Song by Pitbull featuring Akon and David Rush

from the album Global Warming
- Recorded: 2012
- Genre: Dance
- Length: 4:17
- Songwriter(s): Armando C. Perez; Gregor Salto; Danny Mercer; Jackson Morgan; Jencarlos Canela; Aliaune Thaim; Urales Vargas; Tzvetin Todorov; Kizzo;
- Producer(s): Gregor Salto; Tzvetin Todorov; DJ Buddha;

= Everybody Fucks =

"Everybody Fucks" is a song recorded by American rapper Pitbull from his seventh studio album, Global Warming. The song features guest vocals from Akon & David Rush. It is included in the Global Warming album's Deluxe edition as one of the additional bonus tracks. The track was written by Armando C. Perez, Gregor Salto, Danny Mercer, Jackson Morgan, Jencarlos Canela, Aliaune Thaim, Urales Vargas, Tzvetin Todorov, Kizzo and produced by Gregor Salto, Tzvetin Todorov and DJ Buddha.
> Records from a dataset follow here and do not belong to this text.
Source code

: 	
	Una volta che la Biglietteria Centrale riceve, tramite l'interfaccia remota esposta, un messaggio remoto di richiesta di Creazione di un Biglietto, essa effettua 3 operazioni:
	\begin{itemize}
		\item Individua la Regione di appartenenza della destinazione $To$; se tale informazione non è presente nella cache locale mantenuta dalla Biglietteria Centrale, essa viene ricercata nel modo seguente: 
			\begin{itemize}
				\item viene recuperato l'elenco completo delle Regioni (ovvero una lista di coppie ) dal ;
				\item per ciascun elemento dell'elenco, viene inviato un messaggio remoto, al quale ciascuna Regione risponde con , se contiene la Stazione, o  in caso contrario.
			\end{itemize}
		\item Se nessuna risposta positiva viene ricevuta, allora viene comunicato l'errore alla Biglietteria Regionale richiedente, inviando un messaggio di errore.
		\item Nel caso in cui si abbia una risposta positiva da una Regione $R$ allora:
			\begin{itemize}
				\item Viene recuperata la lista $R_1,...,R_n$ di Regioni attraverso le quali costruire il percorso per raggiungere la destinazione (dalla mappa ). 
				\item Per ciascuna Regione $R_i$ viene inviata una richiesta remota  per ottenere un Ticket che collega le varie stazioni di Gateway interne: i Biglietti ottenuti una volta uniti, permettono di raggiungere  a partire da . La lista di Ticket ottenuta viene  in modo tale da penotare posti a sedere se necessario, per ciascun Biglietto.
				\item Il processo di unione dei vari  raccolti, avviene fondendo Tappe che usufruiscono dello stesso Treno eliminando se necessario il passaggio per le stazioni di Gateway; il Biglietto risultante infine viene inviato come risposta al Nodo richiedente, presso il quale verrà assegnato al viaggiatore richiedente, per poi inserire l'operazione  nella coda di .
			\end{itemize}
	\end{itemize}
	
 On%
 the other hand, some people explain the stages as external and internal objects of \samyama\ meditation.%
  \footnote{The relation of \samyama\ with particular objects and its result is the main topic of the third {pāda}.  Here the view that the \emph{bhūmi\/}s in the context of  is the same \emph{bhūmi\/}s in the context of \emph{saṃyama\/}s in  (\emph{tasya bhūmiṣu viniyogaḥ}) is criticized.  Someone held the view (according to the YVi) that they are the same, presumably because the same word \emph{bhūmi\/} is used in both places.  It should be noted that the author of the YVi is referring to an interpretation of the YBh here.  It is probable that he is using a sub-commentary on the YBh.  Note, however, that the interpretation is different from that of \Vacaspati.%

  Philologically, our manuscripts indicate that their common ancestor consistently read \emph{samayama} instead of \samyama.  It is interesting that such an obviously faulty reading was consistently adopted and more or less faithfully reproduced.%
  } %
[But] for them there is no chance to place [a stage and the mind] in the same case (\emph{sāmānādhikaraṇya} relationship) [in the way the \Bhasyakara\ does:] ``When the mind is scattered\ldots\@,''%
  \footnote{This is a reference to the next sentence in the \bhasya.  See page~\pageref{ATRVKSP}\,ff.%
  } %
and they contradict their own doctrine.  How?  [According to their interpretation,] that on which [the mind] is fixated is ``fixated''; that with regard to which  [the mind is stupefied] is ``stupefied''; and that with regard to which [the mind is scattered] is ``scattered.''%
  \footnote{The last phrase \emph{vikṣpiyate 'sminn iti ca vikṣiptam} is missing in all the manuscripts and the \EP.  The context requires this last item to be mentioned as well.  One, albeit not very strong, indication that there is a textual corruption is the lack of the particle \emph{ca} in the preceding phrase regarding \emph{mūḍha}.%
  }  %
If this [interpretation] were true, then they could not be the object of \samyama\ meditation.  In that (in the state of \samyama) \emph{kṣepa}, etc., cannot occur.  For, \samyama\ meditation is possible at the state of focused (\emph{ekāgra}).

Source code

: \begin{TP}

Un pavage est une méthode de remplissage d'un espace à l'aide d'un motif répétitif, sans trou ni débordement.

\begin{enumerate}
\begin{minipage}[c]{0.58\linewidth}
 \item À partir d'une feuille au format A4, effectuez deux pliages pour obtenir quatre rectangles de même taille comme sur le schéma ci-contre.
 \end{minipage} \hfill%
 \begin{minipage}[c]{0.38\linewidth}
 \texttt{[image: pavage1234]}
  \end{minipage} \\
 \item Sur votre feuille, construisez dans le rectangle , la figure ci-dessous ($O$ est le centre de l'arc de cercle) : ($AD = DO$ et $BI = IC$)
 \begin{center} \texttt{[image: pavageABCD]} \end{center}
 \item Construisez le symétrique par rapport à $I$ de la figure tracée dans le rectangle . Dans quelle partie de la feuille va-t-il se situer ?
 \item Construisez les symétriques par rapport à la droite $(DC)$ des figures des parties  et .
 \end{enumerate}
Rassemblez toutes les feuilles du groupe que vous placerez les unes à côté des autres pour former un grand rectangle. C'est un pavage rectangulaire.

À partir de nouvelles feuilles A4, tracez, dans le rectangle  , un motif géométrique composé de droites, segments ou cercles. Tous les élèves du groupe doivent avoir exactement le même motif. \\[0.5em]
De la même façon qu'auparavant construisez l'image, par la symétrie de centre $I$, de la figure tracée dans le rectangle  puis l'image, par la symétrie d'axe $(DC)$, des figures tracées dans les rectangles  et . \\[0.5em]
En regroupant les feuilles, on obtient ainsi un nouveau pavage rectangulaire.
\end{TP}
The instrumental of the song was later interpolated on Romanian singer, INNA's 2013 single More than Friends.

The standard song cover carries the explicit title "Everybody Fucks". But in some countries, the song is being marketed as "Everybody F**ks". The track has charted on VG-lista, the official Norwegian Singles Chart.

==Chart performance==
It has charted in VG-lista, the official Norwegian Singles Chart.